Enderby Island
The Enderby Island rabbit is a New Zealand heritage landrace descended from rabbits long isolated on Enderby Island in the Auckland Islands group. It is most often described as a conservation population rather than a conventional show breed, with a compact body and the silver-gray or slate-toned coat that made the rabbits visually distinct. Its value comes from isolation history, adaptation, and genetic stewardship, not from a wide modern color range.
Keepers who work with Enderby Island rabbits usually approach them as a rare domestic landrace needing careful recordkeeping and controlled breeding.

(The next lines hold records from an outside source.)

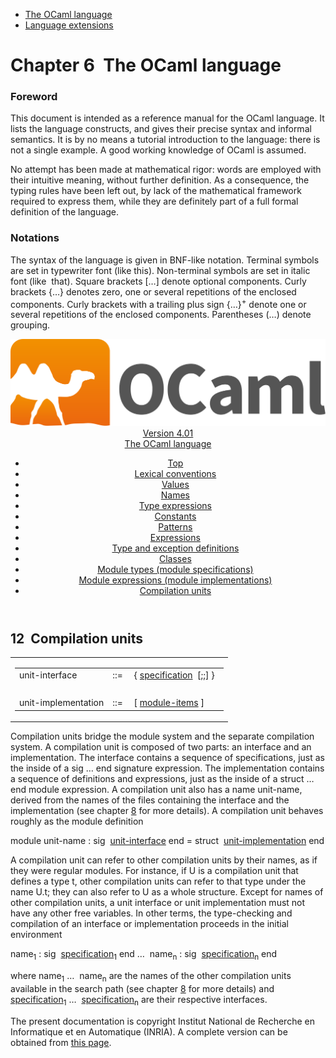 <!-- ((! set title Manual !)) ((! set documentation !)) ((! set manual !)) ((! set nobreadcrumb !)) -->
<div class="manual content"><ul class="part_menu"><li class="active"><a href="language.html">The OCaml language</a></li><li><a href="extn.html">Language extensions</a></li></ul>




<h1 class="chapter" id="sec59"><span>Chapter 6</span>&nbsp;&nbsp;The OCaml language</h1>
<p> <a id="c:refman"></a>

</p><h3 class="subsection" id="sec60">Foreword</h3>
<p>This document is intended as a reference manual for the OCaml
language. It lists the language constructs, and gives their precise
syntax and informal semantics. It is by no means a tutorial
introduction to the language: there is not a single example. A good
working knowledge of OCaml is assumed.</p><p>No attempt has been made at mathematical rigor: words are employed
with their intuitive meaning, without further definition. As a
consequence, the typing rules have been left out, by lack of the
mathematical framework required to express them, while they are
definitely part of a full formal definition of the language.</p><h3 class="subsection" id="sec61">Notations</h3>
<p>The syntax of the language is given in BNF-like notation. Terminal
symbols are set in typewriter font (<span class="c005"><span class="c007">like</span> <span class="c007">this</span></span>).
Non-terminal symbols are set in italic font (<span class="c014">like</span> &nbsp;<span class="c014">that</span>).
Square brackets […] denote optional components. Curly brackets
{…} denotes zero, one or several repetitions of the enclosed
components. Curly brackets with a trailing plus sign {…}<sup>+</sup>
denote one or several repetitions of the enclosed components.
Parentheses (…) denote grouping.</p><header><nav class="toc brand"><a class="brand" href="https://ocaml.org/"><img src="colour-logo-gray.svg" class="svg" alt="OCaml"></a></nav><nav class="toc"><div class="toc_version"><a href="/docs" id="version-select">Version 4.01</a></div><div class="toc_title"><a href="#">The OCaml language</a></div><ul><li class="top"><a href="#">Top</a></li>
<li><a href="lex.html#start-section">Lexical conventions</a>
</li><li><a href="values.html#start-section">Values</a>
</li><li><a href="names.html#start-section">Names</a>
</li><li><a href="types.html#start-section">Type expressions</a>
</li><li><a href="const.html#start-section">Constants</a>
</li><li><a href="patterns.html#start-section">Patterns</a>
</li><li><a href="expr.html#start-section">Expressions</a>
</li><li><a href="typedecl.html#start-section">Type and exception definitions</a>
</li><li><a href="classes.html#start-section">Classes</a>
</li><li><a href="modtypes.html#start-section">Module types (module specifications)</a>
</li><li><a href="modules.html#start-section">Module expressions (module implementations)</a>
</li><li><a href="compunit.html#start-section">Compilation units</a>
</li></ul></nav></header><a id="start-section"></a><section id="section">



<h2 class="section" id="sec209">12&nbsp;&nbsp;Compilation units</h2>
<table class="display dcenter"><tbody><tr class="c026"><td class="dcell"><table class="c002 cellpading0"><tbody><tr><td class="c025">
<a class="syntax" id="unit-interface"><span class="c014">unit-interface</span></a></td><td class="c022">::=</td><td class="c024">&nbsp;{&nbsp;<a class="syntax" href="modtypes.html#specification"><span class="c014">specification</span></a>&nbsp;&nbsp;[<span class="c008">;;</span>]&nbsp;}
&nbsp;</td></tr>
<tr><td class="c025">&nbsp;</td></tr>
<tr><td class="c025">
<a class="syntax" id="unit-implementation"><span class="c014">unit-implementation</span></a></td><td class="c022">::=</td><td class="c024">&nbsp;[&nbsp;<a class="syntax" href="modules.html#module-items"><span class="c014">module-items</span></a>&nbsp;]
</td></tr>
</tbody></table></td></tr>
</tbody></table><p>Compilation units bridge the module system and the separate
compilation system. A compilation unit is composed of two parts: an
interface and an implementation. The interface contains a sequence of
specifications, just as the inside of a <span class="c008">sig</span> … <span class="c008">end</span>
signature expression. The implementation contains a sequence of
definitions and expressions, just as the inside of a
<span class="c008">struct</span> … <span class="c008">end</span> module
expression. A compilation unit also has a name <span class="c014">unit-name</span>, derived
from the names of the files containing the interface and the
implementation (see chapter&nbsp;<a href="comp.html#c%3Acamlc">8</a> for more details). A
compilation unit behaves roughly as the module definition
</p><div class="center">
<span class="c005"><span class="c007">module</span> <span class="c014">unit-name</span> <span class="c007">:</span> <span class="c007">sig</span></span> &nbsp;<a class="syntax" href="#unit-interface"><span class="c014">unit-interface</span></a> <span class="c005"><span class="c007">end</span> <span class="c007">=</span>
<span class="c007">struct</span></span> &nbsp;<a class="syntax" href="#unit-implementation"><span class="c014">unit-implementation</span></a> <span class="c008">end</span>
</div><p>A compilation unit can refer to other compilation units by their
names, as if they were regular modules. For instance, if <span class="c007">U</span> is a
compilation unit that defines a type <span class="c007">t</span>, other compilation units can
refer to that type under the name <span class="c007">U.t</span>; they can also refer to <span class="c007">U</span> as
a whole structure. Except for names of other compilation units, a unit
interface or unit implementation must not have any other free variables.
In other terms, the type-checking and compilation of an interface or
implementation proceeds in the initial environment
</p><div class="center">
<span class="c014">name</span><sub>1</sub> <span class="c005"><span class="c007">:</span> <span class="c007">sig</span></span> &nbsp;<a class="syntax" href="modtypes.html#specification"><span class="c014">specification</span></a><sub>1</sub> <span class="c008">end</span> …
&nbsp;<span class="c014">name</span><sub><span class="c013">n</span></sub> <span class="c005"><span class="c007">:</span> <span class="c007">sig</span></span> &nbsp;<a class="syntax" href="modtypes.html#specification"><span class="c014">specification</span></a><sub><span class="c013">n</span></sub> <span class="c008">end</span>
</div><p>
where <span class="c014">name</span><sub>1</sub> … &nbsp;<span class="c014">name</span><sub><span class="c013">n</span></sub> are the names of the other
compilation units available in the search path (see
chapter&nbsp;<a href="comp.html#c%3Acamlc">8</a> for more details) and <a class="syntax" href="modtypes.html#specification"><span class="c014">specification</span></a><sub>1</sub> …
&nbsp;<a class="syntax" href="modtypes.html#specification"><span class="c014">specification</span></a><sub><span class="c013">n</span></sub> are their respective interfaces.

</p>




</section><div class="copyright">The present documentation is copyright Institut National de Recherche en Informatique et en Automatique (INRIA). A complete version can be obtained from <a href="http://caml.inria.fr/pub/docs/manual-ocaml/">this page</a>.</div></div>
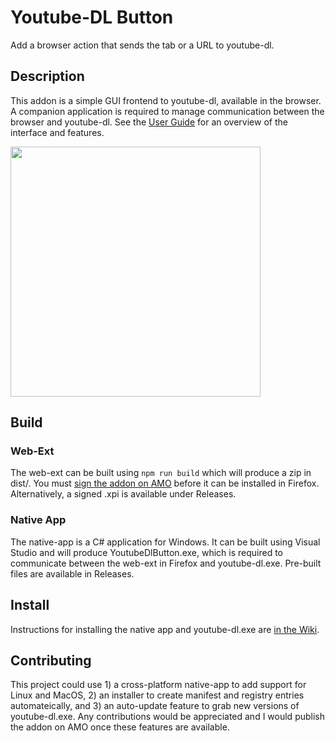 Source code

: # Youtube-DL Button

Add a browser action that sends the tab or a URL to youtube-dl.

## Description

This addon is a simple GUI frontend to youtube-dl, available in the browser. A companion application is required to
manage communication between the browser and youtube-dl. See the [User Guide](https://github.com/marklieberman/youtube-dl-button/wiki/User-Guide) for an overview of the interface and features.

<img src="https://raw.githubusercontent.com/wiki/marklieberman/youtube-dl-button/images/popup-readme.png" height="400"/>

## Build

### Web-Ext

The web-ext can be built using `npm run build` which will produce a zip in dist/. You must [sign the addon on AMO](https://developer.mozilla.org/en-US/docs/Mozilla/Add-ons/Distribution) before it can be installed in Firefox. Alternatively, a signed .xpi is available under Releases.

### Native App

The native-app is a C# application for Windows. It can be built using Visual Studio and will produce YoutubeDlButton.exe, which is required to communicate between the web-ext in Firefox and youtube-dl.exe. Pre-built files are available in Releases.

## Install

Instructions for installing the native app and youtube-dl.exe are [in the Wiki](https://github.com/marklieberman/youtube-dl-button/wiki/Installing-the-Native-App).

## Contributing

This project could use 1) a cross-platform native-app to add support for Linux and MacOS, 2) an installer to create manifest and registry entries automateically, and 3) an auto-update feature to grab new versions of youtube-dl.exe. Any contributions would be appreciated and I would publish the addon on AMO once these features are available.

Housing should be secure and quiet, with clean shelter and thoughtful heat management, since small conservation populations leave little room for careless losses. Selection should preserve the characteristic type and color while avoiding close breeding when alternatives exist. Buyers and sanctuaries should ask whether animals come from a documented conservation line, because the name carries stewardship responsibilities beyond ordinary pet-rabbit ownership.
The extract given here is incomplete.